A brute-force method to obtain the result is by exact diagonalization in the Fock space basis, where all the operators are represented as matrices. Let us introduce the Fock states $|n_{1\uparrow}n_{1\downarrow}n_{2\uparrow}n_{2\downarrow}\rangle$ where $n_{i\sigma}=0,1$ denotes the fermion number on site $i$ of the spin $\sigma$. The basis may be arranged in the following order:
$$|0000\rangle, |0001\rangle, |0010\rangle, |0011\rangle, \cdots, |1110\rangle, |1111\rangle,$$
just as binary numbers from 0 to 15 (totally 16 of them). Then the fermion operators can be written as matrices by actually acting the operators on the above set of basis and see how the basis transforms.

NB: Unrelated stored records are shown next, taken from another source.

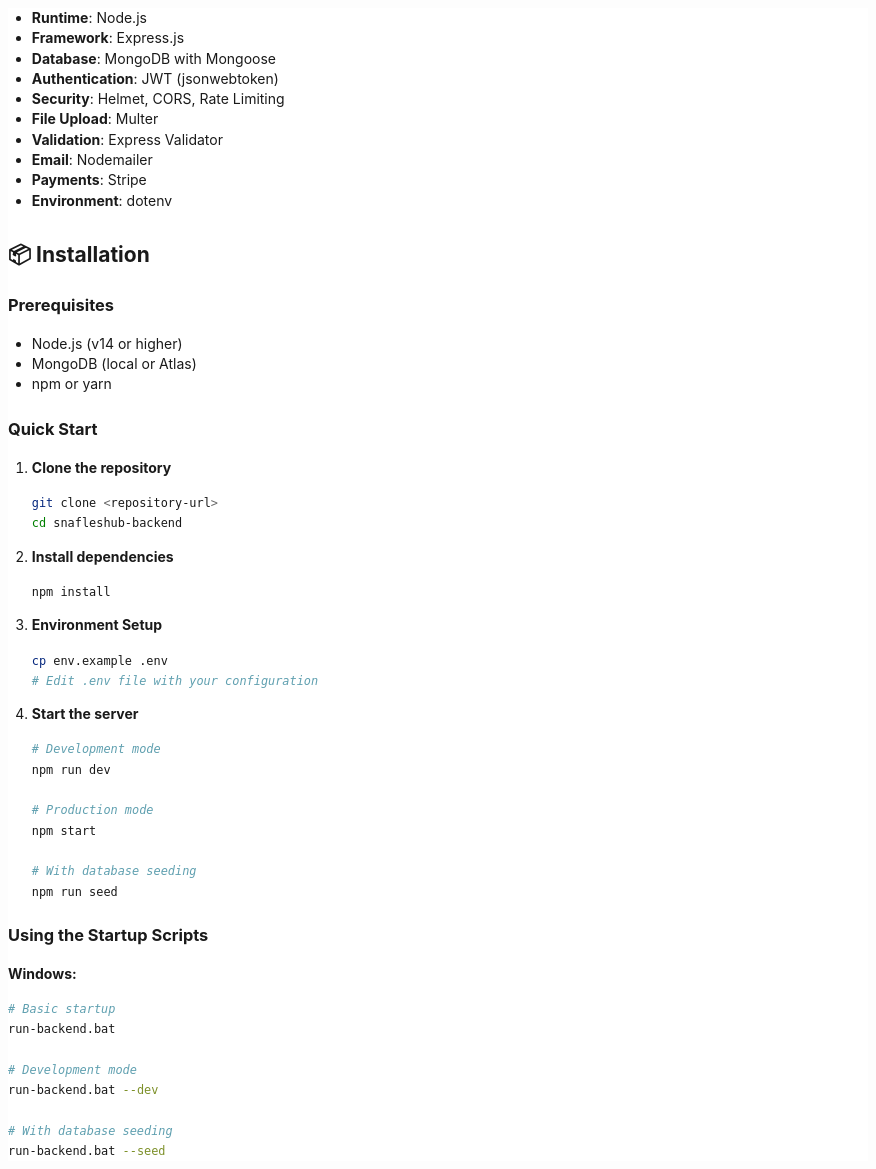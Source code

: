 - **Runtime**: Node.js
- **Framework**: Express.js
- **Database**: MongoDB with Mongoose
- **Authentication**: JWT (jsonwebtoken)
- **Security**: Helmet, CORS, Rate Limiting
- **File Upload**: Multer
- **Validation**: Express Validator
- **Email**: Nodemailer
- **Payments**: Stripe
- **Environment**: dotenv

## 📦 Installation

### Prerequisites
- Node.js (v14 or higher)
- MongoDB (local or Atlas)
- npm or yarn

### Quick Start

1. **Clone the repository**
   ```bash
   git clone <repository-url>
   cd snafleshub-backend
   ```

2. **Install dependencies**
   ```bash
   npm install
   ```

3. **Environment Setup**
   ```bash
   cp env.example .env
   # Edit .env file with your configuration
   ```

4. **Start the server**
   ```bash
   # Development mode
   npm run dev
   
   # Production mode
   npm start
   
   # With database seeding
   npm run seed
   ```

### Using the Startup Scripts

**Windows:**
```bash
# Basic startup
run-backend.bat

# Development mode
run-backend.bat --dev

# With database seeding
run-backend.bat --seed
```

The result reads
$$\begin{split}
c_{1\uparrow}&=\frac{1}{2}(\sigma^1+i\sigma^2)\otimes\sigma^0\otimes\sigma^0\otimes\sigma^0,\\
c_{1\downarrow}&=\frac{1}{2}\sigma^3\otimes(\sigma^1+i\sigma^2)\otimes\sigma^0\otimes\sigma^0,\\
c_{2\uparrow}&=\frac{1}{2}\sigma^3\otimes\sigma^3\otimes(\sigma^1+i\sigma^2)\otimes\sigma^0,\\
c_{2\downarrow}&=\frac{1}{2}\sigma^3\otimes\sigma^3\otimes\sigma^3\otimes(\sigma^1+i\sigma^2),\\
\end{split}$$
where $\sigma^{1,2,3}$ are the Pauli matrices and $\sigma^0$ stands for the $2\times2$ identity matrix. It is easy to verify that the above matrix representation satisfies the fermion anti-commutation relation. Admittedly it is not simple to work with these matrices by hand, usually we can manipulate the matrices on, for example, Mathematica, where Pauli matrices are given by Pauli and the direct product is implemented by KroneckerProduct.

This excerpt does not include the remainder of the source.